Étapes
mutationnelles
Je prends pour base de départ les photos de quelques-uns
de mes tableaux présentés lors de l’exposition
'Explorers of vertigo' [2000].
En suite, je leur inflige un traitement informatique pour les
modifer jusqu’à obtenir une série d’interactions
de pixels qui explosent et jaillissent, recolorisés et
transfigurés en nouvelles identités qui pourtant,
nées d’une même matrice, conservent leur âme
circulaire. Un tableau engendrant d’infnies mutations, j’en
sélectionne certaines, adoptant, comme critère de
mon choix, le temps octroyé à la métamorphose.
Je les gèle
et les fixe en images, à des moments déterminés
par le résultat particulier du processus de transformation
des couleurs et pixels.
Les métamorphoses les plus poussées laissent apparaître
d’étranges formes de visages ondulants, qui côtoient
le reflet des spectateurs et parfois se confondent curieusement
avec lui…
Le temps est un des éléments essentiels pour boucler
la boucle, fermer le cercle matière/essence, réel/virtuel
dans ma recherche de multiplicité identitaire, d’unités
différentes issues d’une même origine.
Réflexion
sur l’identité
Le contact avec l’ordinateur, les réseaux, le web
amène inévitablement à s’interroger
sur l’identité. Avec les nouveaux supports de communication,
se développent chez les individus les possibles d’une
identité multiforme. Je est mille.
Nous ne sommes plus sur la voie d’un individu qui chercherait
un reflet unique à son identité. Avec les forums,
les «chats», les adresses e-mail, les diverses identités
d’un même individu s’éparpillent sur
le réseau. Un seul corps, plusieurs noms, mots vides, qui
donnent vie à de vieux fantasmes ? S’inventer et
adopter d’autres vies, cachés derrière un
clavier, une caméra, plus besoin de corps. Sommes-nous
sur le seuil d’un nouveau réseau social ?

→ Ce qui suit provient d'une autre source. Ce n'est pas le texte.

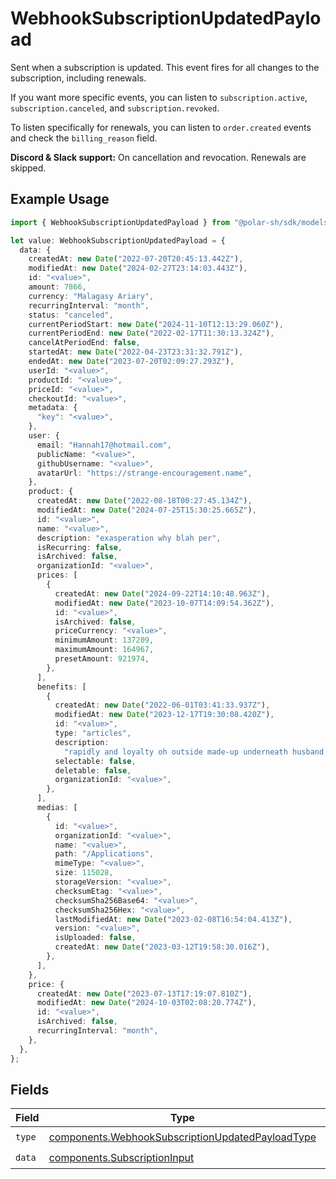 # WebhookSubscriptionUpdatedPayload

Sent when a subscription is updated. This event fires for all changes to the subscription, including renewals.

If you want more specific events, you can listen to `subscription.active`, `subscription.canceled`, and `subscription.revoked`.

To listen specifically for renewals, you can listen to `order.created` events and check the `billing_reason` field.

**Discord & Slack support:** On cancellation and revocation. Renewals are skipped.

## Example Usage

```typescript
import { WebhookSubscriptionUpdatedPayload } from "@polar-sh/sdk/models/components";

let value: WebhookSubscriptionUpdatedPayload = {
  data: {
    createdAt: new Date("2022-07-20T20:45:13.442Z"),
    modifiedAt: new Date("2024-02-27T23:14:03.443Z"),
    id: "<value>",
    amount: 7866,
    currency: "Malagasy Ariary",
    recurringInterval: "month",
    status: "canceled",
    currentPeriodStart: new Date("2024-11-10T12:13:29.060Z"),
    currentPeriodEnd: new Date("2022-02-17T11:30:13.324Z"),
    cancelAtPeriodEnd: false,
    startedAt: new Date("2022-04-23T23:31:32.791Z"),
    endedAt: new Date("2023-07-20T02:09:27.293Z"),
    userId: "<value>",
    productId: "<value>",
    priceId: "<value>",
    checkoutId: "<value>",
    metadata: {
      "key": "<value>",
    },
    user: {
      email: "Hannah17@hotmail.com",
      publicName: "<value>",
      githubUsername: "<value>",
      avatarUrl: "https://strange-encouragement.name",
    },
    product: {
      createdAt: new Date("2022-08-18T00:27:45.134Z"),
      modifiedAt: new Date("2024-07-25T15:30:25.665Z"),
      id: "<value>",
      name: "<value>",
      description: "exasperation why blah per",
      isRecurring: false,
      isArchived: false,
      organizationId: "<value>",
      prices: [
        {
          createdAt: new Date("2024-09-22T14:10:48.963Z"),
          modifiedAt: new Date("2023-10-07T14:09:54.362Z"),
          id: "<value>",
          isArchived: false,
          priceCurrency: "<value>",
          minimumAmount: 137209,
          maximumAmount: 164967,
          presetAmount: 921974,
        },
      ],
      benefits: [
        {
          createdAt: new Date("2022-06-01T03:41:33.937Z"),
          modifiedAt: new Date("2023-12-17T19:30:08.420Z"),
          id: "<value>",
          type: "articles",
          description:
            "rapidly and loyalty oh outside made-up underneath husband tenderly",
          selectable: false,
          deletable: false,
          organizationId: "<value>",
        },
      ],
      medias: [
        {
          id: "<value>",
          organizationId: "<value>",
          name: "<value>",
          path: "/Applications",
          mimeType: "<value>",
          size: 115028,
          storageVersion: "<value>",
          checksumEtag: "<value>",
          checksumSha256Base64: "<value>",
          checksumSha256Hex: "<value>",
          lastModifiedAt: new Date("2023-02-08T16:54:04.413Z"),
          version: "<value>",
          isUploaded: false,
          createdAt: new Date("2023-03-12T19:58:30.016Z"),
        },
      ],
    },
    price: {
      createdAt: new Date("2023-07-13T17:19:07.810Z"),
      modifiedAt: new Date("2024-10-03T02:08:20.774Z"),
      id: "<value>",
      isArchived: false,
      recurringInterval: "month",
    },
  },
};
```

## Fields

| Field                                                                                                                | Type                                                                                                                 | Required                                                                                                             | Description                                                                                                          |
| -------------------------------------------------------------------------------------------------------------------- | -------------------------------------------------------------------------------------------------------------------- | -------------------------------------------------------------------------------------------------------------------- | -------------------------------------------------------------------------------------------------------------------- |
| `type`                                                                                                               | [components.WebhookSubscriptionUpdatedPayloadType](../../models/components/webhooksubscriptionupdatedpayloadtype.md) | :heavy_check_mark:                                                                                                   | N/A                                                                                                                  |
| `data`                                                                                                               | [components.SubscriptionInput](../../models/components/subscriptioninput.md)                                         | :heavy_check_mark:                                                                                                   | N/A                                                                                                                  |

L’identité, autrefois dictée par la société,
est aujourd’hui un terrain à construire par chacun
de nous. Le binôme multiplicité-unité se manifeste
plus clairement que jamais.
«D’une
part, il s’agit du caractère de ce qui est identique,
c’est-à-dire d’êtres ou d’objets
parfaitement semblables tout en restant distincts; dans ce cas,
l’identité est donc le fait d’être semblable
à d’autres. D’autre part, elle est le caractère
de ce qui est unique et donc qui se distingue et se différencie
irréductiblement des autres. L’identité se
propose ainsi, au niveau même de sa définition, dans
le paradoxe d’être à la fois ce qui rend semblable
et différent, unique et pareil aux autres. Elle oscille
donc entre l’altérité radicale et la similarité
totale»
Edmond Marc LIPIANSKY,(1992), Identité & communication.
Paris, Presses Universitaires de France.